Records for this exercise below:
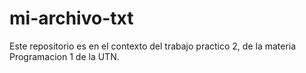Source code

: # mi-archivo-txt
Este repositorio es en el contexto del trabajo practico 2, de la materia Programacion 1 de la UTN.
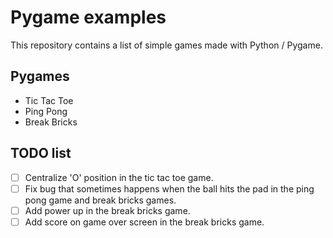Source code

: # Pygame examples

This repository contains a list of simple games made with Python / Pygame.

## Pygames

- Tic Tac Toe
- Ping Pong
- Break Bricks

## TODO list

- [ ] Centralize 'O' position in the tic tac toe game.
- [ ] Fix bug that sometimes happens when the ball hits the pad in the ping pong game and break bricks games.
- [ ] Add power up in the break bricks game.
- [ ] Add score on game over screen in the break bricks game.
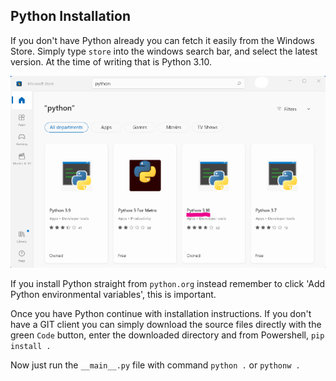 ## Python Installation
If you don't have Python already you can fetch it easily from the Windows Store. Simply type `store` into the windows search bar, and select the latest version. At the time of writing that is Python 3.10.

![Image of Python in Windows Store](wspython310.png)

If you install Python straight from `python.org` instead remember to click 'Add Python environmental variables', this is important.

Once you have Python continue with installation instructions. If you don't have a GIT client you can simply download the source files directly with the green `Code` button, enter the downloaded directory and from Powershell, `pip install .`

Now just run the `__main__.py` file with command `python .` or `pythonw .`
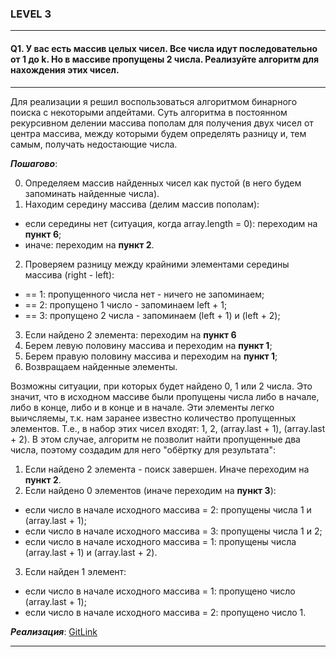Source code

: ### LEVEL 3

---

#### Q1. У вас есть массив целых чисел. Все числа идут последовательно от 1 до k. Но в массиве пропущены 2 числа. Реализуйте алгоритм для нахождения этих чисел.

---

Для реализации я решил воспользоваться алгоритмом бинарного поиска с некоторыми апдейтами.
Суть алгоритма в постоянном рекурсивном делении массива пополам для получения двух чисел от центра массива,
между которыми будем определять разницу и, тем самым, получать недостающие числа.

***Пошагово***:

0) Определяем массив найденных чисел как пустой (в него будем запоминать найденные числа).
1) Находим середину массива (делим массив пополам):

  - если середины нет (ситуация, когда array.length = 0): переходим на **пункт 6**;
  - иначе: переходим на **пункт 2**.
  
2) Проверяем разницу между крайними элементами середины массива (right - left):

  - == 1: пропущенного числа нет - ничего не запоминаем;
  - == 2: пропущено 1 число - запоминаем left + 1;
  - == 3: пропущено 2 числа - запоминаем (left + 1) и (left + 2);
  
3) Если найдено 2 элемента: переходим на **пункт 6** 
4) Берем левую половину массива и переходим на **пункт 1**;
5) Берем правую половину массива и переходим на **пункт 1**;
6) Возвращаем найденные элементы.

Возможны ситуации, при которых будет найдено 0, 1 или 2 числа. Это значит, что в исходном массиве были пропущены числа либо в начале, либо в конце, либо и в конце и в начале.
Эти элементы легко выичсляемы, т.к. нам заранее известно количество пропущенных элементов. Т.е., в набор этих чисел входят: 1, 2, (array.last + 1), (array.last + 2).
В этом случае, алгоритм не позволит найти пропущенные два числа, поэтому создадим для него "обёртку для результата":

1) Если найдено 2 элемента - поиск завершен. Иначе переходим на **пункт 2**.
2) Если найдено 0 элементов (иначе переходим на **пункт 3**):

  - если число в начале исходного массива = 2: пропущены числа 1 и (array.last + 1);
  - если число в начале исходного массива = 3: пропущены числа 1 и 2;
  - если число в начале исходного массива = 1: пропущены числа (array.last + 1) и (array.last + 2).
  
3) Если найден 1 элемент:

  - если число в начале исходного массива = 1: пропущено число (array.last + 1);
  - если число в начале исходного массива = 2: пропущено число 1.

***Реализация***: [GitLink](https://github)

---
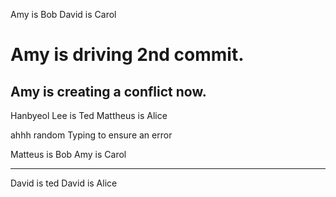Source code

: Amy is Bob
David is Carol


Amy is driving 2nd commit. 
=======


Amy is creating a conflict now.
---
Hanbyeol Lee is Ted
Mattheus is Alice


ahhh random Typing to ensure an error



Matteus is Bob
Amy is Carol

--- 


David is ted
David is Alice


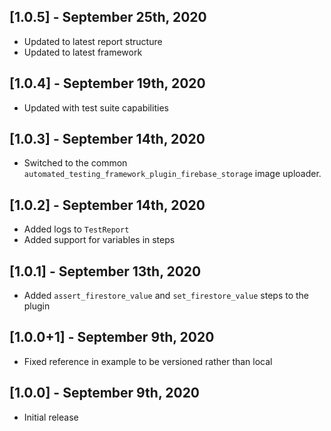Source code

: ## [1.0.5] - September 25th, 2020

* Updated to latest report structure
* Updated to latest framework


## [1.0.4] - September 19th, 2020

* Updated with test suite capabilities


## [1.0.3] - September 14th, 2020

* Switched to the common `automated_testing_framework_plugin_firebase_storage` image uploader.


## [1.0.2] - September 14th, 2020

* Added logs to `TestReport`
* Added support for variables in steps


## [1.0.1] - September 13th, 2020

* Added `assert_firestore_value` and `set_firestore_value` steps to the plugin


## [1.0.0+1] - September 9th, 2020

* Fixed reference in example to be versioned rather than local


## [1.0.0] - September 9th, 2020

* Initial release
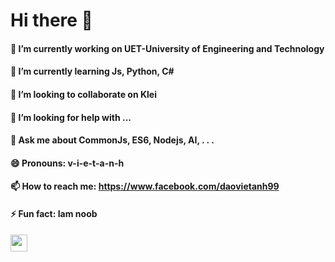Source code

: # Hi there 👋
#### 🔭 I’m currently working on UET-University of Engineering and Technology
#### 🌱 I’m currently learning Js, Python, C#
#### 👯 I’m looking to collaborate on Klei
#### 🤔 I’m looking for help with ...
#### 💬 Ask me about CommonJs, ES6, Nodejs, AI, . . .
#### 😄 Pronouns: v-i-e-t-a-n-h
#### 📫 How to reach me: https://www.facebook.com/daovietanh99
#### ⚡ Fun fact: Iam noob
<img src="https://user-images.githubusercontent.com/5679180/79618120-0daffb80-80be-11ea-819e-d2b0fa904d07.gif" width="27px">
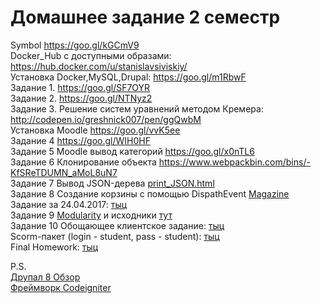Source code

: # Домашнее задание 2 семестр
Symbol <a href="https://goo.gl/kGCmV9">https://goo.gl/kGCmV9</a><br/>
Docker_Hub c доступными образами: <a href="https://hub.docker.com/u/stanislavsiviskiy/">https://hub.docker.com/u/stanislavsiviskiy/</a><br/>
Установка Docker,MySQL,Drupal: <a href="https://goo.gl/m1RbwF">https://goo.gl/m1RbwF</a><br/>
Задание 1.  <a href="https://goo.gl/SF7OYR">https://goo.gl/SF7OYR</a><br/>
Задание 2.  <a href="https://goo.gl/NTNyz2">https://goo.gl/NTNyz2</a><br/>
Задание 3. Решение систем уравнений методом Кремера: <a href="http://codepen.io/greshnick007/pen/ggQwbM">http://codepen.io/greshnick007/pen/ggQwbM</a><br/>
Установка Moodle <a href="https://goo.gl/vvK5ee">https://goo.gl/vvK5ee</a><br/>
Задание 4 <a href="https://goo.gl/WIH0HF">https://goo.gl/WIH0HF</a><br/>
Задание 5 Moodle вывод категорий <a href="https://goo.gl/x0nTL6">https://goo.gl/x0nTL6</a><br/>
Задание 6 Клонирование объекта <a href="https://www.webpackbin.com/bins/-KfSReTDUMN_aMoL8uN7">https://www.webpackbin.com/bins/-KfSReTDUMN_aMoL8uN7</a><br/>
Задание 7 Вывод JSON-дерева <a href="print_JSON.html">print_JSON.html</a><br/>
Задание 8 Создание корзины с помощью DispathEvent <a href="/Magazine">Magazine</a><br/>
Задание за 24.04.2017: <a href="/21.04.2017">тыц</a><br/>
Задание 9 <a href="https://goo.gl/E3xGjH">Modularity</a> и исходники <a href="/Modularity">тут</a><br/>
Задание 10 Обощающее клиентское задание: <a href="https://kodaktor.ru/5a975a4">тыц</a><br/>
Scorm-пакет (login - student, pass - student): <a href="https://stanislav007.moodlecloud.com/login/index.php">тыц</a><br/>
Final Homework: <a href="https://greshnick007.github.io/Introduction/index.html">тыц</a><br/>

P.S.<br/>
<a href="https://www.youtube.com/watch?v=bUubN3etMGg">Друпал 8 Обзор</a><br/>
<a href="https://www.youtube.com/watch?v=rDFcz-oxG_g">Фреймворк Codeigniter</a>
End of Records for this exercise.
What the task requires> Restate exactly, please, only the lines between the start of the data and the line containing "in Windows Store](wspython310.png)", both ends included, skipping the pictures.

Result>
Source code

: # mi-archivo-txt
Este repositorio es en el contexto del trabajo practico 2, de la materia Programacion 1 de la UTN.
Source code

: # Pygame examples

This repository contains a list of simple games made with Python / Pygame.

## Pygames

- Tic Tac Toe
- Ping Pong
- Break Bricks

## TODO list

- [ ] Centralize 'O' position in the tic tac toe game.
- [ ] Fix bug that sometimes happens when the ball hits the pad in the ping pong game and break bricks games.
- [ ] Add power up in the break bricks game.
- [ ] Add score on game over screen in the break bricks game.
 ## Python Installation
If you don't have Python already you can fetch it easily from the Windows Store. Simply type `store` into the windows search bar, and select the latest version. At the time of writing that is Python 3.10.

![Image of Python in Windows Store](wspython310.png)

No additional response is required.